# LED Predictions From 15 Years Ago



## iamlucky13 (Nov 21, 2017)

Searching for old performance specs for the sake of a discussion elsewhere, I came across the following:
http://www.theledlight.com.cn/306-knowledge-ssl-led-roadmap-recommendations.html

It details a development roadmap published by Cree sometime around 2002. I knew it would be interesting to see how the predictions compared to reality, and was intrigued to note they actually came fairly close.

For example, regarding efficacy:

2002 Actual - 25 lm/W in 2002 (not much better than good halogen lights, and terrible compared to fluorescents)
2007 Target - 75 lm/W (not quite sure if they hit that)
2012 Target - 150 lm/W (I think the best emitters were just about there under ideal conditions)
2020 Target - 200 lm/W

Cost per 1000 lumens (a little bit more light than a 60W bulb):

2002 Actual - $200
2007 Target - $20
2012 Target - Less than $5
2020 Target - Less than $2 (I've already seen 800 lumen bulbs for $2)

Practically speaking, it seems they've been running just a little behind the targets, but they're pulling ahead on the cost per lumen figure.

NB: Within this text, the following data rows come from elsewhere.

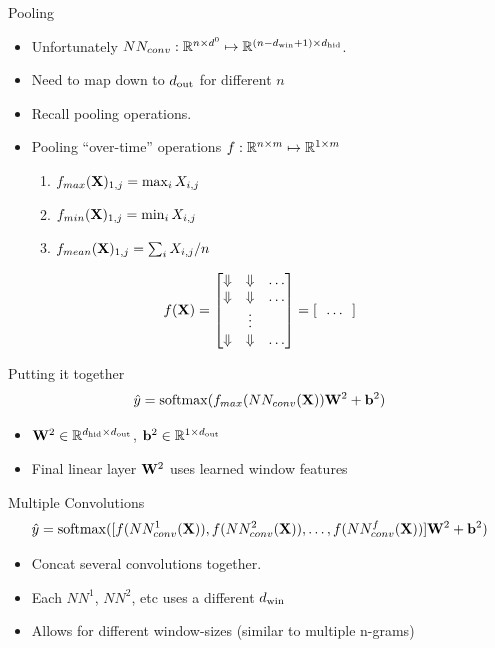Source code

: \documentclass{beamer}
\begin{document}
\begin{frame}{Pooling}
  \begin{itemize}
  \item Unfortunately $NN_{conv}: \mathbb{R}^{n\times d^0 } \mapsto
    \mathbb{R}^{(n - {d_{\mathrm{win}}} + 1) \times {d_{\mathrm{hid}}}}$.
    \air 

  \item Need to map down to ${d_{\mathrm{out}}}$ for different $n$
    \air 

  \item Recall pooling operations. 
    \air 

  \item Pooling ``over-time'' operations $f: \mathbb{R}^{n\times m} \mapsto \mathbb{R}^{1 \times m}  $ 


  \begin{enumerate}
  \item $ f_{max}(\mathbf{X})_{1, j} = \max_{i} X_{i, j} $
  \item $ f_{min}(\mathbf{X})_{1, j} = \min_{i} X_{i, j} $
  \item $ f_{mean}(\mathbf{X})_{1, j} = \sum_i X_{i,j} / n $
  \end{enumerate}

  \end{itemize}

  \[f(\mathbf{X}) =  \begin{bmatrix}\Downarrow & \Downarrow  & \ldots \\   
    \Downarrow & \Downarrow & \ldots\\
    & \vdots \\ 
    \Downarrow &\Downarrow & \ldots \\
  \end{bmatrix} = [ \ \ \ldots \ \ ]  \]

  
\end{frame}

\begin{frame}{Putting it together}
  \[ \hat{y} = \softmax( f_{max}(NN_{conv}(\boldX)) \boldW^2 + \boldb^2 ) \]
  \begin{itemize}
  \item $\mathbf{W}^2 \in \mathbb{R}^{{d_{\mathrm{hid}}} \times {d_{\mathrm{out}}}}$, $\mathbf{b}^2 \in \mathbb{R}^{1 \times {d_{\mathrm{out}}}}$
    \air 
  \item Final linear layer $\mathbf{W}^2$ uses learned window features
  \end{itemize}
\end{frame}

\begin{frame}{Multiple Convolutions}
  \[ \hat{y} = \softmax([ f(NN^1_{conv}(\boldX)), f(NN^2_{conv}(\boldX)), \ldots, f(NN^f_{conv}(\boldX)) ]  \boldW^2 + \boldb^2 ) \]
  \begin{itemize}
  \item Concat several convolutions together. 
    \air 
  \item Each $NN^1$, $NN^2$, etc uses a different ${d_{\mathrm{win}}}$  
    \air
  \item Allows for different window-sizes (similar to multiple n-grams) 
  \end{itemize}
\end{frame}
\end{document}
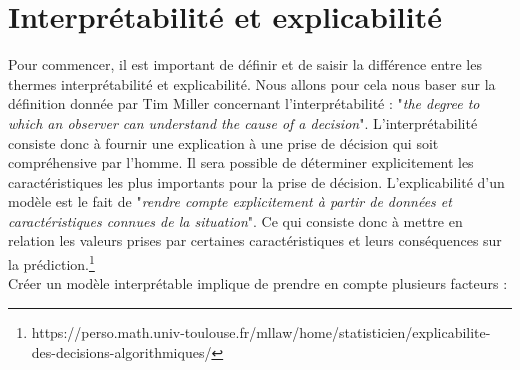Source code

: \section{Interprétabilité et explicabilité}
Pour commencer, il est important de définir et de saisir la différence entre les thermes interprétabilité et explicabilité. Nous allons pour cela nous baser sur la définition donnée par Tim Miller concernant l'interprétabilité \cite{interpretDef} : "\textit{the degree to which an observer can understand the cause of a decision}". L'interprétabilité consiste donc à fournir une explication à une prise de décision qui soit compréhensive par l'homme. Il sera possible de déterminer explicitement les caractéristiques les plus importants pour la prise de décision. L'explicabilité d'un modèle est le fait de "\textit{rendre compte explicitement à partir de données et caractéristiques connues de la situation}". Ce qui consiste donc à mettre en relation les valeurs prises par certaines caractéristiques et leurs conséquences sur la prédiction.\footnote{https://perso.math.univ-toulouse.fr/mllaw/home/statisticien/explicabilite-des-decisions-algorithmiques/}\\
Créer un modèle interprétable implique de prendre en compte plusieurs facteurs :\par
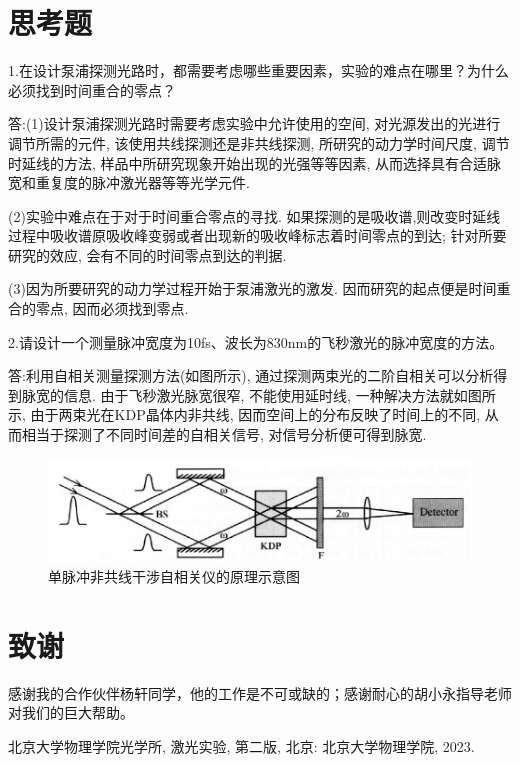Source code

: \documentclass[aps,pre,12pt,preprint,%
	onecolumn,showpacs,showkeys,nofootinbib]{revtex4-2}
\begin{document}
\section{思考题}
1.在设计泵浦探测光路时，都需要考虑哪些重要因素，实验的难点在哪里？为什么必须找到时间重合的零点？ 
\par 答:(1)设计泵浦探测光路时需要考虑实验中允许使用的空间, 对光源发出的光进行调节所需的元件, 该使用共线探测还是非共线探测, 所研究的动力学时间尺度, 调节时延线的方法, 样品中所研究现象开始出现的光强等等因素, 从而选择具有合适脉宽和重复度的脉冲激光器等等光学元件.

(2)实验中难点在于对于时间重合零点的寻找. 如果探测的是吸收谱,则改变时延线过程中吸收谱原吸收峰变弱或者出现新的吸收峰标志着时间零点的到达; 针对所要研究的效应, 会有不同的时间零点到达的判据. 

(3)因为所要研究的动力学过程开始于泵浦激光的激发. 因而研究的起点便是时间重合的零点, 因而必须找到零点.

2.请设计一个测量脉冲宽度为10fs、波长为830nm的飞秒激光的脉冲宽度的方法。
\par 答:利用自相关测量探测方法(如图所示), 通过探测两束光的二阶自相关可以分析得到脉宽的信息. 由于飞秒激光脉宽很窄, 不能使用延时线, 一种解决方法就如图所示, 由于两束光在KDP晶体内非共线, 因而空间上的分布反映了时间上的不同, 从而相当于探测了不同时间差的自相关信号, 对信号分析便可得到脉宽.
	\begin{figure}[!h]
	\centering
	\includegraphics[width=.8\linewidth]{img/3.png}
	\caption[单脉冲非共线干涉自相关仪的原理示意图]{单脉冲非共线干涉自相关仪的原理示意图}\vspace{1ex}
	\end{figure}
\section{致谢}
	感谢我的合作伙伴杨轩同学，他的工作是不可或缺的；感谢耐心的胡小永指导老师对我们的巨大帮助。
\begin{thebibliography}{99}
	北京大学物理学院光学所, 激光实验, 第二版, 北京: 北京大学物理学院, 2023.
\end{thebibliography}
\clearpage
\end{document}
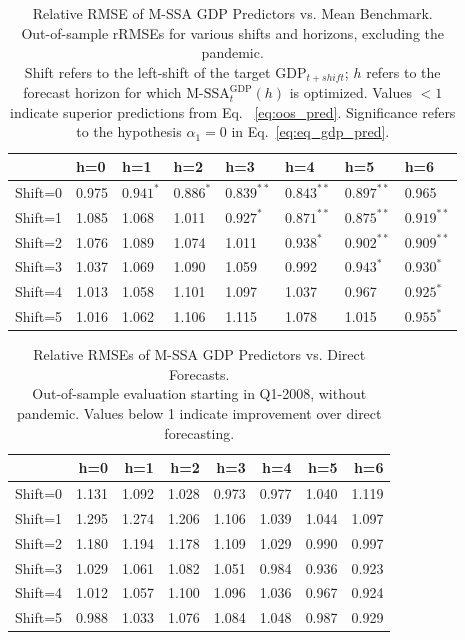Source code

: \documentclass[11pt,a4paper]{article}
\begin{document}


\begin{table}[ht]

\caption{Relative RMSE of M-SSA GDP Predictors vs. Mean Benchmark.\\
Out-of-sample rRMSEs for various shifts and horizons, excluding the pandemic.\\
Shift refers to the left-shift of the target $\textrm{GDP}_{t+shift}$; $h$ refers to the forecast horizon for which $\textrm{M-SSA}_t^{\textrm{GDP}}(h)$ is optimized. 
Values $< 1$ indicate superior predictions from Eq.~ \eqref{eq:oos_pred}. Significance refers to the hypothesis $\alpha_1=0$ in Eq.~\eqref{eq:eq_gdp_pred}.
} 
\label{tab:rRMSE_mSSA_comp_mean_wc}
\centering
\begin{tabular}{llllllll}
  \hline
 & h=0 & h=1 & h=2 & h=3 & h=4 & h=5 & h=6 \\ 
  \hline
Shift=0 & 0.975 & $0.941^{*}$ & $0.886^{*}$ &$ 0.839^{**} $& $0.843^{**}$ &$ 0.897^{**} $& 0.965 \\ 
  Shift=1 & 1.085 & 1.068 & 1.011 & $0.927^{*} $& $0.871^{**}$ & $0.875^{**}$ & $0.919^{**}$ \\ 
  Shift=2 & 1.076 & 1.089 & 1.074 & 1.011 & $0.938^{*}$ &$ 0.902^{**} $& $0.909^{**} $\\ 
  Shift=3 & 1.037 & 1.069 & 1.090 & 1.059 & 0.992 & $0.943^* $&$ 0.930^*$ \\ 
  Shift=4 & 1.013 & 1.058 & 1.101 & 1.097 & 1.037 & 0.967 &$ 0.925^*$ \\ 
  Shift=5 & 1.016 & 1.062 & 1.106 & 1.115 & 1.078 & 1.015 & $0.955^*$ \\  
   \hline
\end{tabular}
\end{table}


\begin{table}[ht]
\caption{Relative RMSEs of M-SSA GDP Predictors vs. Direct Forecasts.\\
Out-of-sample evaluation starting in Q1-2008, without pandemic. Values below 1 indicate improvement over direct forecasting.
\label{tab:rRMSE_mSSA_comp_direct_without_covid7}}
\centering
\begin{tabular}{rrrrrrrr}
  \hline
 & h=0 & h=1 & h=2 & h=3 & h=4 & h=5 & h=6 \\ 
  \hline
Shift=0 & 1.131 & 1.092 & 1.028 & 0.973 & 0.977 & 1.040 & 1.119 \\ 
  Shift=1 & 1.295 & 1.274 & 1.206 & 1.106 & 1.039 & 1.044 & 1.097 \\ 
  Shift=2 & 1.180 & 1.194 & 1.178 & 1.109 & 1.029 & 0.990 & 0.997 \\ 
  Shift=3 & 1.029 & 1.061 & 1.082 & 1.051 & 0.984 & 0.936 & 0.923 \\ 
  Shift=4 & 1.012 & 1.057 & 1.100 & 1.096 & 1.036 & 0.967 & 0.924 \\ 
  Shift=5 & 0.988 & 1.033 & 1.076 & 1.084 & 1.048 & 0.987 & 0.929 \\  
   \hline
\end{tabular}
\end{table}
\end{document}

And these targets were for just the emitters, not complete lamps.

Hope you enjoy the look back and comparison to how far things have come.


----------



## Bdm82 (Nov 21, 2017)

Very cool to read the history... especially for us late joiners!


----------



## parametrek (Nov 22, 2017)

They probably looked at Haitz's Law and wrote the roadmap around that. https://en.wikipedia.org/wiki/Haitz's_law


----------



## bykfixer (Nov 22, 2017)

Interesting. 

In their first (nearly) 100 years (1910-2002) flashlights had advanced nothing compared to the last 15.


----------



## degarb (Nov 24, 2017)

I thought Cree hit 80 lpw in 2006. But got my first in 2008. Luxeon rebel 80 and 100, I mostly used in 2008 and 2009. The lpw rating dropped when everything went ansi, around 2010, yet the lights actually became brighter. ... My 2005, Luxeon 1 lights, measure now about 29 lumens at 1 watt. However, remember seeing press release in 2003 or 2004 that they hit 40 lpw.... I never could stand the rings of the xre. So, I preferred the rebel, until 2011, when I tried the xpe. However, i tried the xpg r3 within 3 months of the xpe, and never looked back. I recall the xml 156 lpw, in 2011ish. Stagnation since, other than color, minor bumps, increase in lpw of small die, huge current leds. But mostly, Chinese knock off, lowering of lpw, for sake of cost... The 202 lpw neutral xpl v6 was first to hit 202 lpw, probably 2 years ago, though hard to find them even today. The obsession today, seems to be getting the deep blood red rendering (at any low lpw or reduction in rendering of other colors) , cost-which is ok with me as long as it doesn't delay an acceptable 240 to 300 lpw led that Cree hit in lab years and years ago. Since Cree "reorganized", I have not noticed their old innovation and leadership. Just stock market babble. The problem is that most executives believe that stealing ideas is better than creating new ideas: It is cheaper and have a bigger pool to choose from. A real innovation killer.


----------



## ssanasisredna (Nov 24, 2017)

iamlucky13 said:


> Searching for old performance specs for the sake of a discussion elsewhere, I came across the following:
> http://www.theledlight.com.cn/306-knowledge-ssl-led-roadmap-recommendations.html
> 
> It details a development roadmap published by Cree sometime around 2002. I knew it would be interesting to see how the predictions compared to reality, and was intrigued to note they actually came fairly close.
> ...



They were really off w.r.t. the precipitous price drops.... same as with solar.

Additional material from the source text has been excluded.